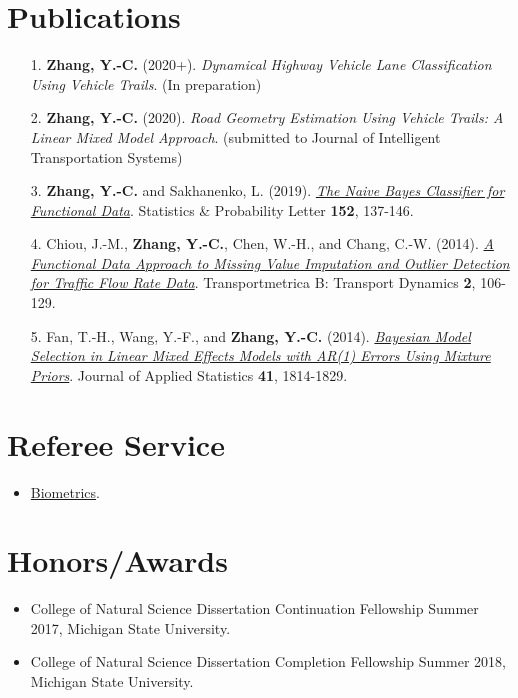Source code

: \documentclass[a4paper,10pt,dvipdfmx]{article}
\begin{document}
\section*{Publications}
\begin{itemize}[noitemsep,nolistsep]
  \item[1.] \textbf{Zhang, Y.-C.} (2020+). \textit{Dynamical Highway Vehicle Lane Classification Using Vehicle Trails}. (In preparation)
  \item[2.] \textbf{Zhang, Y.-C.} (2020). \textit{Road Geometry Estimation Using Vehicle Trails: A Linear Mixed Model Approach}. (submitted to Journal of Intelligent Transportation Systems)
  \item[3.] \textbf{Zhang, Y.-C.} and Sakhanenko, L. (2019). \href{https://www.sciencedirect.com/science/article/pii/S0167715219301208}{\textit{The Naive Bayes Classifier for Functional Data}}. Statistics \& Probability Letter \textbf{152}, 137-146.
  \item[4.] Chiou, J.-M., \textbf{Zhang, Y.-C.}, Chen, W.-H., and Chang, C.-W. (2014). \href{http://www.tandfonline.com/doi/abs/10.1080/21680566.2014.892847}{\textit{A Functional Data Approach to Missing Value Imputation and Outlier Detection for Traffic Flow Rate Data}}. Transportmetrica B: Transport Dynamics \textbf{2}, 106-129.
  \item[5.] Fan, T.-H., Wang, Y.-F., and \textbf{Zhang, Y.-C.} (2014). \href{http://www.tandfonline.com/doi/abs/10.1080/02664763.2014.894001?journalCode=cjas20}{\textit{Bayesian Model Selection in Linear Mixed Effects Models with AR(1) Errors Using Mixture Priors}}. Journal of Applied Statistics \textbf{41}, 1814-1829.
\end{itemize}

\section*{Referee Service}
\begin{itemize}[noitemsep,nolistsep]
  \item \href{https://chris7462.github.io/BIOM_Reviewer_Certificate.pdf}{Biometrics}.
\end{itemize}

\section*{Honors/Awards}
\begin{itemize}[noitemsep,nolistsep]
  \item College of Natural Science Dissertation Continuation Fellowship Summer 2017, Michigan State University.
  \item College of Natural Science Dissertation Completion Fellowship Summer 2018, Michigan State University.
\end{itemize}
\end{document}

===============

EXERCISE BRIEF:
A faithful reproduction of every entry, with no pictures, is the expected answer.

ANSWER FOR THE TASK:
Source code

: \documentclass[a4paper,10pt,dvipdfmx]{article}
\begin{document}
\section*{Publications}
\begin{itemize}[noitemsep,nolistsep]
  \item[1.] \textbf{Zhang, Y.-C.} (2020+). \textit{Dynamical Highway Vehicle Lane Classification Using Vehicle Trails}. (In preparation)
  \item[2.] \textbf{Zhang, Y.-C.} (2020). \textit{Road Geometry Estimation Using Vehicle Trails: A Linear Mixed Model Approach}. (submitted to Journal of Intelligent Transportation Systems)
  \item[3.] \textbf{Zhang, Y.-C.} and Sakhanenko, L. (2019). \href{https://www.sciencedirect.com/science/article/pii/S0167715219301208}{\textit{The Naive Bayes Classifier for Functional Data}}. Statistics \& Probability Letter \textbf{152}, 137-146.
  \item[4.] Chiou, J.-M., \textbf{Zhang, Y.-C.}, Chen, W.-H., and Chang, C.-W. (2014). \href{http://www.tandfonline.com/doi/abs/10.1080/21680566.2014.892847}{\textit{A Functional Data Approach to Missing Value Imputation and Outlier Detection for Traffic Flow Rate Data}}. Transportmetrica B: Transport Dynamics \textbf{2}, 106-129.
  \item[5.] Fan, T.-H., Wang, Y.-F., and \textbf{Zhang, Y.-C.} (2014). \href{http://www.tandfonline.com/doi/abs/10.1080/02664763.2014.894001?journalCode=cjas20}{\textit{Bayesian Model Selection in Linear Mixed Effects Models with AR(1) Errors Using Mixture Priors}}. Journal of Applied Statistics \textbf{41}, 1814-1829.
\end{itemize}

\section*{Referee Service}
\begin{itemize}[noitemsep,nolistsep]
  \item \href{https://chris7462.github.io/BIOM_Reviewer_Certificate.pdf}{Biometrics}.
\end{itemize}

\section*{Honors/Awards}
\begin{itemize}[noitemsep,nolistsep]
  \item College of Natural Science Dissertation Continuation Fellowship Summer 2017, Michigan State University.
  \item College of Natural Science Dissertation Completion Fellowship Summer 2018, Michigan State University.
\end{itemize}
\end{document}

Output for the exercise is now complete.